- Recorded data -
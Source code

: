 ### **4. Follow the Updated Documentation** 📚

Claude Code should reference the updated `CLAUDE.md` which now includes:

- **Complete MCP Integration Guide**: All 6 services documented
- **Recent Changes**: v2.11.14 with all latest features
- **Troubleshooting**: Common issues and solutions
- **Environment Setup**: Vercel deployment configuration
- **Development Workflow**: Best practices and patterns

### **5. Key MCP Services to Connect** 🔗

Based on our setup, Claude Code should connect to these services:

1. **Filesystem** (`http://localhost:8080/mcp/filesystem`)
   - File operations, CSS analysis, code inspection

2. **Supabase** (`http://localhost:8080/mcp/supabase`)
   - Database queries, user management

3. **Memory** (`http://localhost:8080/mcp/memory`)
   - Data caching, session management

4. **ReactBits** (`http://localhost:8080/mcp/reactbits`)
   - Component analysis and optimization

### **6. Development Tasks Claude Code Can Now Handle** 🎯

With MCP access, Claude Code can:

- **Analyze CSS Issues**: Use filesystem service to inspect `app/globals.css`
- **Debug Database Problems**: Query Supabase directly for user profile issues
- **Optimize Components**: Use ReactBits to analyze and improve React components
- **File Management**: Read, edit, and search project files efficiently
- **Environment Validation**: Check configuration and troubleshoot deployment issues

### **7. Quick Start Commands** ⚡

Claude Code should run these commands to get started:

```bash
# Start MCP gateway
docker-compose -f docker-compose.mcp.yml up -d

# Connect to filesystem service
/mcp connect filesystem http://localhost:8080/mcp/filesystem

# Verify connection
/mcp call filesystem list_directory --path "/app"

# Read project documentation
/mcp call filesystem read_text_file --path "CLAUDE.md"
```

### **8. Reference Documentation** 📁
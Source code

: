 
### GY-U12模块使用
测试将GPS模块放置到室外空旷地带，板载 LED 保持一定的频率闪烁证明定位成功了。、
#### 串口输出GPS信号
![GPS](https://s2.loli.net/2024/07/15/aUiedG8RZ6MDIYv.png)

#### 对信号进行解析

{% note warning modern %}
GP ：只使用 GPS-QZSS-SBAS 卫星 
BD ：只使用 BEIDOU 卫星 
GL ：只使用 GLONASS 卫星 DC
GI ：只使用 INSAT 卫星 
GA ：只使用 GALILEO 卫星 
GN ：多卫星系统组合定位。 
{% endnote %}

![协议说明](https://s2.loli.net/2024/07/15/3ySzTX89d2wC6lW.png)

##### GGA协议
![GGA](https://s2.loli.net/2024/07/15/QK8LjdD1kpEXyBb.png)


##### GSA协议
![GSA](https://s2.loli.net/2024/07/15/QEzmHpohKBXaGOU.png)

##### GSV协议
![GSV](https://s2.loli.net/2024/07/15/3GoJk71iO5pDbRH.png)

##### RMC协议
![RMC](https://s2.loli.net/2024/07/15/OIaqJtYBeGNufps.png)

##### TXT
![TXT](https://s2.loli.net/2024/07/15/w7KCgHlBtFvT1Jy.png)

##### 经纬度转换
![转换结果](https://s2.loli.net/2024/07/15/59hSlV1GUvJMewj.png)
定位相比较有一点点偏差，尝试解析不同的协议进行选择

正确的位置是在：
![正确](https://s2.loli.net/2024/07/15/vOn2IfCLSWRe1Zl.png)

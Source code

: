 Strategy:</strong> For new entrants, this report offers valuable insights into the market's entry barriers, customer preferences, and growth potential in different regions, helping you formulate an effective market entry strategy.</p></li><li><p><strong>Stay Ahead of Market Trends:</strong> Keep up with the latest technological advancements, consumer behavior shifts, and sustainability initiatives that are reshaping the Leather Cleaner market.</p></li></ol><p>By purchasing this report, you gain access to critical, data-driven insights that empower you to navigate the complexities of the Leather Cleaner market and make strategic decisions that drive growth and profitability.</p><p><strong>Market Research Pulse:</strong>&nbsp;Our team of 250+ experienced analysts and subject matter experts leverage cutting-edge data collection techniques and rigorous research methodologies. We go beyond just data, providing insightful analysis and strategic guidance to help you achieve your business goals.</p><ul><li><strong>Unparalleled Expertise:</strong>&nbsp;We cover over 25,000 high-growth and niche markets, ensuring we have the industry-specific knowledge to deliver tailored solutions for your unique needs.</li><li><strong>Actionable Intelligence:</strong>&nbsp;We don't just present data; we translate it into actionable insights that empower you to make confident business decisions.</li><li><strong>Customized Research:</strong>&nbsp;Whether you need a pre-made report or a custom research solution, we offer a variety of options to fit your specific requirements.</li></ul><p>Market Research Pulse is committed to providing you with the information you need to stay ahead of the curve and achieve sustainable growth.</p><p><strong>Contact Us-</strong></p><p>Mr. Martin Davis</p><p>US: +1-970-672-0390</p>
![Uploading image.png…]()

- Your instructions -
Check the entries above line by line and return each one containing the word "Environment".

- Expected output -
- **Environment Setup**: Vercel deployment configuration
- **Environment Validation**: Check configuration and troubleshoot deployment issues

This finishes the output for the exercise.